Exercise description
Copy the listing that follows, line for line, without a single difference.

↓

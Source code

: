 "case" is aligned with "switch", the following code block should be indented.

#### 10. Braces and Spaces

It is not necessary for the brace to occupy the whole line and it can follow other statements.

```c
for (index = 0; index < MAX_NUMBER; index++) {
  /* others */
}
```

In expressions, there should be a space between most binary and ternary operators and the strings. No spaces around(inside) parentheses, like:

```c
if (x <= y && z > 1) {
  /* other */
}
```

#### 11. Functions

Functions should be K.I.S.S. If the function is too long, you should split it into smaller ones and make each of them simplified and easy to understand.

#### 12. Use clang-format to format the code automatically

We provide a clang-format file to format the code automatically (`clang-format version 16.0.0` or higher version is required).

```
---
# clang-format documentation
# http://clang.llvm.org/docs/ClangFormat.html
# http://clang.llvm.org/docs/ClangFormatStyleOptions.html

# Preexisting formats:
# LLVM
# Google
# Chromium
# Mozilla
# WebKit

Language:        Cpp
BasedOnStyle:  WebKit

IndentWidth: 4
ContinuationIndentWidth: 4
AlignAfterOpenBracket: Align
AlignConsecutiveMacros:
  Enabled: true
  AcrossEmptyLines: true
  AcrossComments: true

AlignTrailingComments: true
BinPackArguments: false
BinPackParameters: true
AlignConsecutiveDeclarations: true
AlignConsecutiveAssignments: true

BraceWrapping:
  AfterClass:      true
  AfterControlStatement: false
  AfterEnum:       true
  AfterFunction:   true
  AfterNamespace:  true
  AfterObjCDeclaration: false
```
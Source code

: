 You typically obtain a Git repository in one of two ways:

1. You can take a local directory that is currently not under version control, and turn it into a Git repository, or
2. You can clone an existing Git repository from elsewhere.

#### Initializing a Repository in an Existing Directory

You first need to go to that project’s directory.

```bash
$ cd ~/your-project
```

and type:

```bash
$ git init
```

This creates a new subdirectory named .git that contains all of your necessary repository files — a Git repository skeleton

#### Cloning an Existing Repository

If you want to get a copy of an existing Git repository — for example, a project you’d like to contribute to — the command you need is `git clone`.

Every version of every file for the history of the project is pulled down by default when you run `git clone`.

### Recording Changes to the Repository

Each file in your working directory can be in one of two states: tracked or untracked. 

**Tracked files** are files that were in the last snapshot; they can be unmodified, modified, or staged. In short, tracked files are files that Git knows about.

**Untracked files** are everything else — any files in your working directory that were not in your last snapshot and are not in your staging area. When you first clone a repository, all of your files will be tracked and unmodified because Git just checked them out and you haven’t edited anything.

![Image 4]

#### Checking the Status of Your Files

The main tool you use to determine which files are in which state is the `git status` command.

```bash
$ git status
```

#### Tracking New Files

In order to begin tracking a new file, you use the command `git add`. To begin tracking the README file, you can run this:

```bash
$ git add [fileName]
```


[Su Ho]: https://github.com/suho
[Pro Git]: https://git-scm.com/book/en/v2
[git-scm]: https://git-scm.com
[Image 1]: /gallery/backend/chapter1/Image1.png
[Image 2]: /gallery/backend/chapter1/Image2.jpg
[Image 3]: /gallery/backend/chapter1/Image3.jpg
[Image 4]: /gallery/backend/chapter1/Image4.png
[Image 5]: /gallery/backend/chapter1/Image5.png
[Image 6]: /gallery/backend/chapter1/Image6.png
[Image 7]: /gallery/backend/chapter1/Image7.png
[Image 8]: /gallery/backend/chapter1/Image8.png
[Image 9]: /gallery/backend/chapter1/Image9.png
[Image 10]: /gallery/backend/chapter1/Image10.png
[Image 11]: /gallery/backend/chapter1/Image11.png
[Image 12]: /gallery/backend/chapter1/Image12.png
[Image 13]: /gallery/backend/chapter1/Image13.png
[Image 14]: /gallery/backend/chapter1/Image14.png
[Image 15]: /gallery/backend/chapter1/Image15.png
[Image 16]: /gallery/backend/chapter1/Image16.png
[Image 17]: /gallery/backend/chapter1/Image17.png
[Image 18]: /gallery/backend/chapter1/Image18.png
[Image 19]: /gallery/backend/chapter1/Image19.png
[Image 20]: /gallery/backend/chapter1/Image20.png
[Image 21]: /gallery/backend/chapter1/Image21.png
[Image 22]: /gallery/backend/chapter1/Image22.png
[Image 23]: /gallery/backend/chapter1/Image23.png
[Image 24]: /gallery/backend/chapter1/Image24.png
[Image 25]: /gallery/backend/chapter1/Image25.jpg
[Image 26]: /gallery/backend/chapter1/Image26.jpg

↑

Reply to the task
Source code

: "case" is aligned with "switch", the following code block should be indented.

#### 10. Braces and Spaces

It is not necessary for the brace to occupy the whole line and it can follow other statements.

```c
for (index = 0; index < MAX_NUMBER; index++) {
  /* others */
}
```

In expressions, there should be a space between most binary and ternary operators and the strings. No spaces around(inside) parentheses, like:

```c
if (x <= y && z > 1) {
  /* other */
}
```

#### 11. Functions

Functions should be K.I.S.S. If the function is too long, you should split it into smaller ones and make each of them simplified and easy to understand.

#### 12. Use clang-format to format the code automatically

We provide a clang-format file to format the code automatically (`clang-format version 16.0.0` or higher version is required).

```
---
# clang-format documentation
# http://clang.llvm.org/docs/ClangFormat.html
# http://clang.llvm.org/docs/ClangFormatStyleOptions.html

# Preexisting formats:
# LLVM
# Google
# Chromium
# Mozilla
# WebKit

Language:        Cpp
BasedOnStyle:  WebKit

IndentWidth: 4
ContinuationIndentWidth: 4
AlignAfterOpenBracket: Align
AlignConsecutiveMacros:
  Enabled: true
  AcrossEmptyLines: true
  AcrossComments: true

AlignTrailingComments: true
BinPackArguments: false
BinPackParameters: true
AlignConsecutiveDeclarations: true
AlignConsecutiveAssignments: true

BraceWrapping:
  AfterClass:      true
  AfterControlStatement: false
  AfterEnum:       true
  AfterFunction:   true
  AfterNamespace:  true
  AfterObjCDeclaration: false
```
Source code

: You typically obtain a Git repository in one of two ways:

1. You can take a local directory that is currently not under version control, and turn it into a Git repository, or
2. You can clone an existing Git repository from elsewhere.

#### Initializing a Repository in an Existing Directory

You first need to go to that project’s directory.

```bash
$ cd ~/your-project
```

and type:

```bash
$ git init
```

This creates a new subdirectory named .git that contains all of your necessary repository files — a Git repository skeleton

#### Cloning an Existing Repository

If you want to get a copy of an existing Git repository — for example, a project you’d like to contribute to — the command you need is `git clone`.

Every version of every file for the history of the project is pulled down by default when you run `git clone`.

### Recording Changes to the Repository

Each file in your working directory can be in one of two states: tracked or untracked. 

**Tracked files** are files that were in the last snapshot; they can be unmodified, modified, or staged. In short, tracked files are files that Git knows about.

**Untracked files** are everything else — any files in your working directory that were not in your last snapshot and are not in your staging area. When you first clone a repository, all of your files will be tracked and unmodified because Git just checked them out and you haven’t edited anything.

![Image 4]

#### Checking the Status of Your Files

The main tool you use to determine which files are in which state is the `git status` command.

```bash
$ git status
```

#### Tracking New Files

In order to begin tracking a new file, you use the command `git add`. To begin tracking the README file, you can run this:

```bash
$ git add [fileName]
```


[Su Ho]: https://github.com/suho
[Pro Git]: https://git-scm.com/book/en/v2
[git-scm]: https://git-scm.com
[Image 1]: /gallery/backend/chapter1/Image1.png
[Image 2]: /gallery/backend/chapter1/Image2.jpg
[Image 3]: /gallery/backend/chapter1/Image3.jpg
[Image 4]: /gallery/backend/chapter1/Image4.png
[Image 5]: /gallery/backend/chapter1/Image5.png
[Image 6]: /gallery/backend/chapter1/Image6.png
[Image 7]: /gallery/backend/chapter1/Image7.png
[Image 8]: /gallery/backend/chapter1/Image8.png
[Image 9]: /gallery/backend/chapter1/Image9.png
[Image 10]: /gallery/backend/chapter1/Image10.png
[Image 11]: /gallery/backend/chapter1/Image11.png
[Image 12]: /gallery/backend/chapter1/Image12.png
[Image 13]: /gallery/backend/chapter1/Image13.png
[Image 14]: /gallery/backend/chapter1/Image14.png
[Image 15]: /gallery/backend/chapter1/Image15.png
[Image 16]: /gallery/backend/chapter1/Image16.png
[Image 17]: /gallery/backend/chapter1/Image17.png
[Image 18]: /gallery/backend/chapter1/Image18.png
[Image 19]: /gallery/backend/chapter1/Image19.png
[Image 20]: /gallery/backend/chapter1/Image20.png
[Image 21]: /gallery/backend/chapter1/Image21.png
[Image 22]: /gallery/backend/chapter1/Image22.png
[Image 23]: /gallery/backend/chapter1/Image23.png
[Image 24]: /gallery/backend/chapter1/Image24.png
[Image 25]: /gallery/backend/chapter1/Image25.jpg
[Image 26]: /gallery/backend/chapter1/Image26.jpg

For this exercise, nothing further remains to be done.